The Highs and Lows of Moving Alone 

Have you ever been to a really cool place but couldn’t enjoy it fully because you weren’t with the people you love? Or worse, you were in this cool place all alone? Traveling or living somewhere alone is an easy and fun experience for a lot of people, and I thought it’d be easy for me. However, being on my own has proven to be tougher than I thought….and I’m glad it has been.

It’s been close to a month since I moved to Nashville, and to say it’s been a roller coaster ride is an understatement. I’m going to get real with you guys and tell you about some of the hardest moments as well as some of the best so far.

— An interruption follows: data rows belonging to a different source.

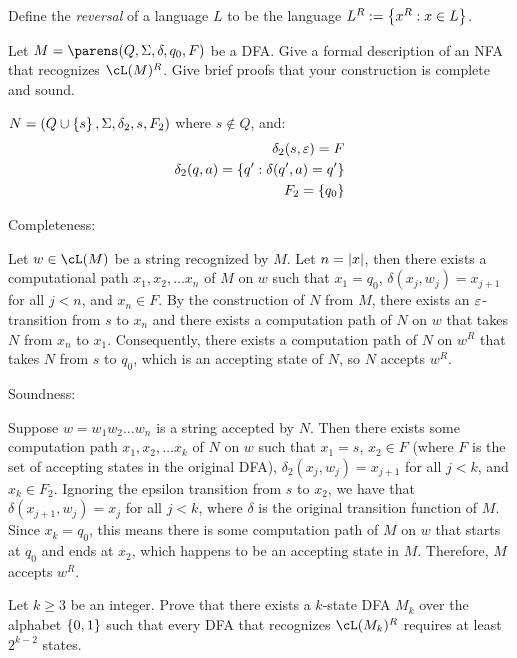 \begin{problem}
  Define the \emph{reversal} of a language $L$ to be the language
  $L^R := \left\{x^R : x \in L\right\}$.
  \begin{enumalph}
    \item Let $M = \parens(Q, \Sigma, \delta, q_0, F)$ be a DFA.
      Give a formal description of an NFA that recognizes $\cL(M)^R$.
      Give brief proofs that your construction is complete and sound.
    \begin{Answer}
      $N = (Q \cup \left\{ s\right\}, \Sigma, \delta_2, s, F_2)$ where $s \notin Q$, and:
      \begin{align*}
        \delta_2(s, \varepsilon) = F \\
        \delta_2(q, a) = \left\{q' : \delta(q', a) = q'\right\} \\
        F_2 = \left\{ q_0 \right\}
      \end{align*}

      \step
      Completeness:

      Let $w \in \cL(M)$ be a string recognized by $M$. Let $n = \lvert x\rvert$, then there
      exists a computational path $x_1, x_2, \ldots x_n$ of $M$ on $w$ such that
      $x_1 = q_0$, $\delta(x_j, w_j) = x_{j+1}$ for all $j < n$, and $x_n \in F$.
      By the construction of $N$ from $M$, there exists an $\varepsilon$-transition from
      $s$ to $x_n$ and there exists a computation path of $N$ on $w$ that takes
      $N$ from $x_n$ to $x_1$. Consequently, there exists a computation path of $N$
      on $w^R$ that takes $N$ from $s$ to $q_0$, which is an accepting state of $N$,
      so $N$ accepts $w^R$.

      \step
      Soundness:

      Suppose $w = w_1 w_2 \ldots w_n$ is a string accepted by $N$.
      Then there exists some computation path $x_1, x_2, \ldots x_k$ of $N$ on $w$
      such that $x_1 = s$, $x_2 \in F$ (where $F$ is the set of accepting states
      in the original DFA), $\delta_2(x_j, w_j) = x_{j+1}$ for all $j < k$, and
      $x_k \in F_2$. Ignoring the epsilon transition from $s$ to $x_2$,
      we have that $\delta(x_{j+1}, w_j) = x_j$ for all $j < k$,
      where $\delta$ is the original transition function of $M$.
      Since $x_k = q_0$, this means there is some computation path of $M$ on $w$
      that starts at $q_0$ and ends at $x_2$, which happens to be an accepting state
      in $M$. Therefore, $M$ accepts $w^R$.
    \end{Answer}

    \newpage
    \item Let $k \geq 3$ be an integer. Prove that there exists a $k$-state
      DFA $M_k$ over the alphabet $\left\{0, 1\right\}$ such that every DFA that
      recognizes $\cL(M_k)^R$ requires at least $2^{k-2}$ states.


\end{enumalph}
\end{problem}
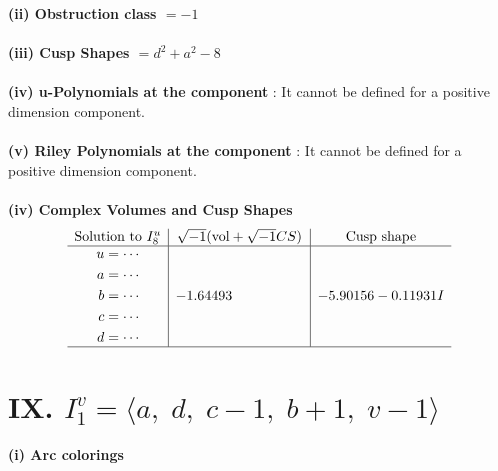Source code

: \documentclass[1p]{elsarticle_modified}
\theoremstyle{definition}
\newcommand{\I}{\sqrt{-1}}
\begin{document}
\flushleft \textbf{(ii) Obstruction class $= -1$}\\~\\
\flushleft \textbf{(iii) Cusp Shapes $= d^2+a^2-8$}\\~\\
\flushleft \textbf{(iv) u-Polynomials at the component} : It cannot be defined for a positive dimension component.\\~\\
\flushleft \textbf{(v) Riley Polynomials at the component} : It cannot be defined for a positive dimension component.\\~\\
\newpage\flushleft \textbf{(iv) Complex Volumes and Cusp Shapes}
$$\begin{array}{c|c|c} 
\text{Solution to }I^u_{8}& \I (\text{vol} + \sqrt{-1}CS) & \text{Cusp shape}\\
 \hline 
\begin{aligned}
u &= \cdots \\
a &= \cdots \\
b &= \cdots \\
c &= \cdots \\
d &= \cdots\end{aligned}
 & -1.64493\phantom{ +0.000000I} & -5.90156 - 0.11931 I\\
 \hline 
 \end{array}
$$\newpage\renewcommand{\arraystretch}{1}
\centering \section*{IX. $I^v_{1}= \langle a,\;d,\;c-1,\;b+1,\;v-1 \rangle$}
\flushleft \textbf{(i) Arc colorings}\\
\end{document}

During the weekend I moved in, my family and I went downtown to watch the Stanley Cup Finals from a rooftop bar. It was also CMA Fest weekend, so most people were visiting from all over, and I knew I’d never see most of them again. However, I met an incredibly nice girl who recently moved here too, and one of the best pieces of advice I’ve gotten so far came from her. She said,

“The first 6 months are going to be a roller coaster ride. The highs are going to be really high and the lows are going to be really low. You’re going to question why you made this decision a lot, but stick it out. You’ll be glad you did.”

And just like she said…

The Lows Have Been Low

Most of my friends and family live in Syracuse, NY. None of them live in Nashville. Some people questioned my decision to move this far by myself, but I didn’t believe it would be hard. I was wrong. It’s incredibly hard to be away from those people when you’re used to seeing them all the time. Every single day during the first week I was here had a low moment. I emphasize the word moment because it never lasted all day, and I always felt better soon after. I would cry, ask myself why I took this risk, and felt isolated beyond belief. I would force myself to go out, but deep down it was hard seeing other people happy with company when I was alone. I think it was sad for me because I’m used to doing all of these things with other people and now I was alone. I went lots of places alone at home, but that was when I had people close by. While forcing myself to go out, I kept imagining some of my best friends and family there with me and how much better it would be. I couldn’t call anyone at home because it made me sadder to hear their voices, and I didn’t want them to worry about me. I knew it was something I had to go through alone and grow from. 

As weird as it sounds, I’m starting to embrace and love these uncomfortable and low moments because I can feel strength coming from them. It’s important to cry when you feel sad so you can have the strength to continue the day with a clear focus. It’s important to miss people you love because it reminds you of how special they are to you. It’s important to be uncomfortable. Don’t get me wrong, these low moments still happen, but it’s no longer every day. I consider that a win.

The Highs Have Been High

This past month has also been filled with some pretty great things. I met a great neighbor, who showers me with kindness and brings me Halo Top ice cream without me having to ask (How’d she know that’s my favorite?) I’ve forced myself to explore different areas of town even though driving in new areas scares me. There are beautiful horses 2 minutes away and a Marshall’s in almost every plaza. I’ve been running a lot, and I usually hate running. It gets rid of feelings of sadness and replaces them with motivation and happiness. I joined a kickball league and finally met a bunch of people my age. After our first game we went to our league bar, and I felt like I’ve known my teammates forever. I’m very lucky to have met them.

I’m forcing myself into uncomfortable situations and growing from them. If you’re heading somewhere by yourself, whether it be college, an extended trip or a new place to live, know that all of the negative feelings you have at the beginning are important and making you stronger. I’m starting to engage with people more when I’m alone instead of feeling sorry for myself. I’m getting involved in recreational sports and exercising instead of sitting in my safe space at home. These are all things I wouldn’t be doing if I didn’t make the move. I’m glad I made the move, but I’m even more glad that I made it alone.